**PROBLEM DESCRIPTION**
Return copies of the lines below that mention "func".

....................

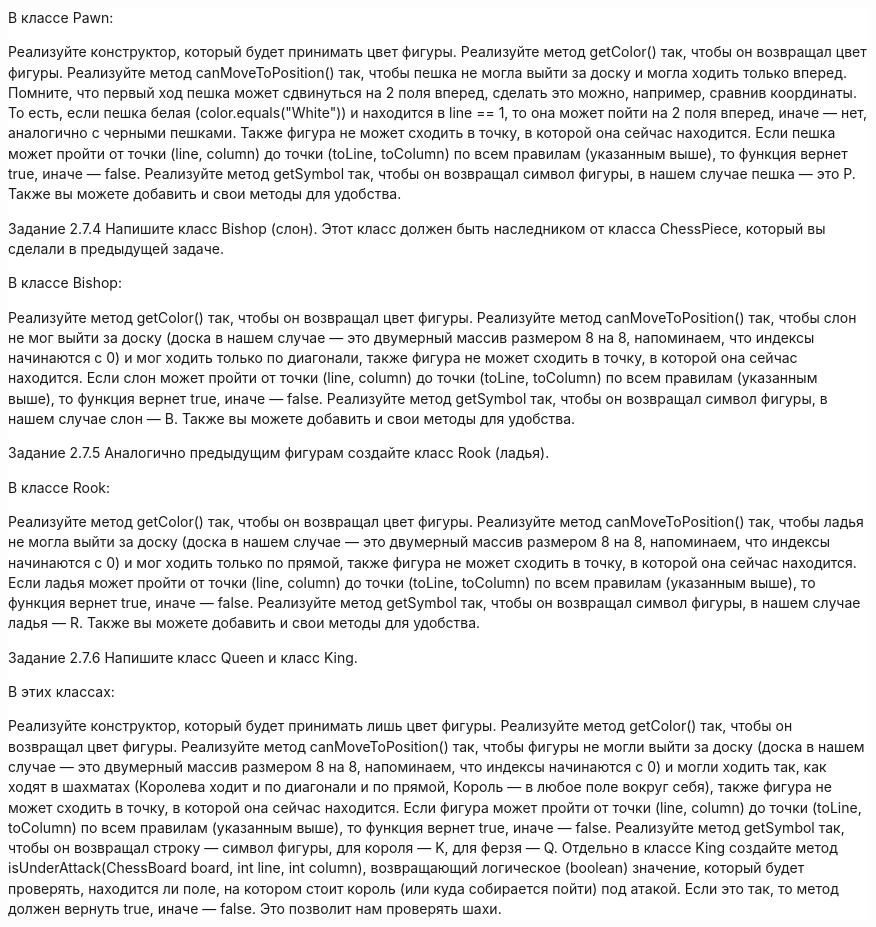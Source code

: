 В классе Pawn:

Реализуйте конструктор, который будет принимать цвет фигуры.
Реализуйте метод getColor() так, чтобы он возвращал цвет фигуры.
Реализуйте метод canMoveToPosition() так, чтобы пешка не могла выйти за доску и могла ходить только вперед. Помните, что первый ход пешка может сдвинуться на 2 поля вперед, сделать это можно, например, сравнив координаты. То есть, если пешка белая (color.equals("White")) и находится в line == 1, то она может пойти на 2 поля вперед, иначе — нет, аналогично с черными пешками. Также фигура не может сходить в точку, в которой она сейчас находится. Если пешка может пройти от точки (line, column) до точки (toLine, toColumn) по всем правилам (указанным выше), то функция вернет true, иначе — false.
Реализуйте метод getSymbol так, чтобы он возвращал символ фигуры, в нашем случае пешка — это P.
Также вы можете добавить и свои методы для удобства.

Задание 2.7.4
Напишите класс Bishop (слон). Этот класс должен быть наследником от класса ChessPiece, который вы сделали в предыдущей задаче.

В классе Bishop:

Реализуйте метод getColor() так, чтобы он возвращал цвет фигуры.
Реализуйте метод canMoveToPosition() так, чтобы слон не мог выйти за доску (доска в нашем случае — это двумерный массив размером 8 на 8, напоминаем, что индексы начинаются с 0) и мог ходить только по диагонали, также фигура не может сходить в точку, в которой она сейчас находится. Если слон может пройти от точки (line, column) до точки (toLine, toColumn) по всем правилам (указанным выше), то функция вернет true, иначе — false.
Реализуйте метод getSymbol так, чтобы он возвращал символ фигуры, в нашем случае слон —  B.
Также вы можете добавить и свои методы для удобства.

Задание 2.7.5
Аналогично предыдущим фигурам создайте класс Rook (ладья).

В классе Rook:

Реализуйте метод getColor() так, чтобы он возвращал цвет фигуры.
Реализуйте метод canMoveToPosition() так, чтобы ладья не могла выйти за доску (доска в нашем случае — это двумерный массив размером 8 на 8, напоминаем, что индексы начинаются с 0) и мог ходить только по прямой, также фигура не может сходить в точку, в которой она сейчас находится. Если ладья может пройти от точки (line, column) до точки (toLine, toColumn) по всем правилам (указанным выше), то функция вернет true, иначе — false.
Реализуйте метод getSymbol так, чтобы он возвращал символ фигуры, в нашем случае ладья — R.
Также вы можете добавить и свои методы для удобства.

Задание 2.7.6
Напишите класс Queen и класс King.

В этих классах:

Реализуйте конструктор, который будет принимать лишь цвет фигуры.
Реализуйте метод getColor() так, чтобы он возвращал цвет фигуры.
Реализуйте метод canMoveToPosition() так, чтобы фигуры не могли выйти за доску (доска в нашем случае — это двумерный массив размером 8 на 8, напоминаем, что индексы начинаются с 0) и могли ходить так, как ходят в шахматах (Королева ходит и по диагонали и по прямой, Король — в любое поле вокруг себя), также фигура не может сходить в точку, в которой она сейчас находится. Если фигура может пройти от точки (line, column) до точки (toLine, toColumn) по всем правилам (указанным выше), то функция вернет true, иначе — false.
Реализуйте метод getSymbol так, чтобы он возвращал строку — символ фигуры, для короля — K, для ферзя — Q.
Отдельно в классе King создайте метод isUnderAttack(ChessBoard board, int line, int column), возвращающий логическое (boolean) значение, который  будет проверять, находится ли поле, на котором стоит король (или куда собирается пойти) под атакой. Если это так, то метод должен вернуть true, иначе — false. Это позволит нам проверять шахи.
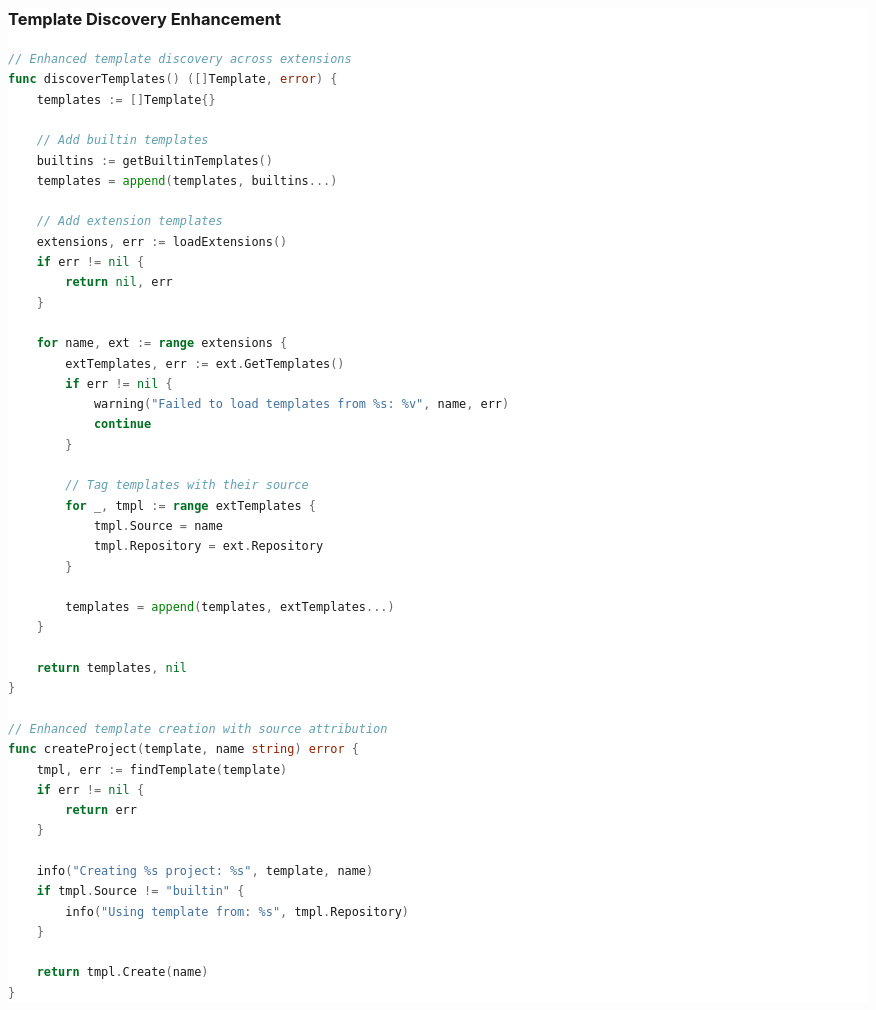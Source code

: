 ### Template Discovery Enhancement

```go
// Enhanced template discovery across extensions
func discoverTemplates() ([]Template, error) {
    templates := []Template{}

    // Add builtin templates
    builtins := getBuiltinTemplates()
    templates = append(templates, builtins...)

    // Add extension templates
    extensions, err := loadExtensions()
    if err != nil {
        return nil, err
    }

    for name, ext := range extensions {
        extTemplates, err := ext.GetTemplates()
        if err != nil {
            warning("Failed to load templates from %s: %v", name, err)
            continue
        }

        // Tag templates with their source
        for _, tmpl := range extTemplates {
            tmpl.Source = name
            tmpl.Repository = ext.Repository
        }

        templates = append(templates, extTemplates...)
    }

    return templates, nil
}

// Enhanced template creation with source attribution
func createProject(template, name string) error {
    tmpl, err := findTemplate(template)
    if err != nil {
        return err
    }

    info("Creating %s project: %s", template, name)
    if tmpl.Source != "builtin" {
        info("Using template from: %s", tmpl.Repository)
    }

    return tmpl.Create(name)
}
```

....................

**RESPONSE TO THE EXERCISE**
func discoverTemplates() ([]Template, error) {
func createProject(template, name string) error {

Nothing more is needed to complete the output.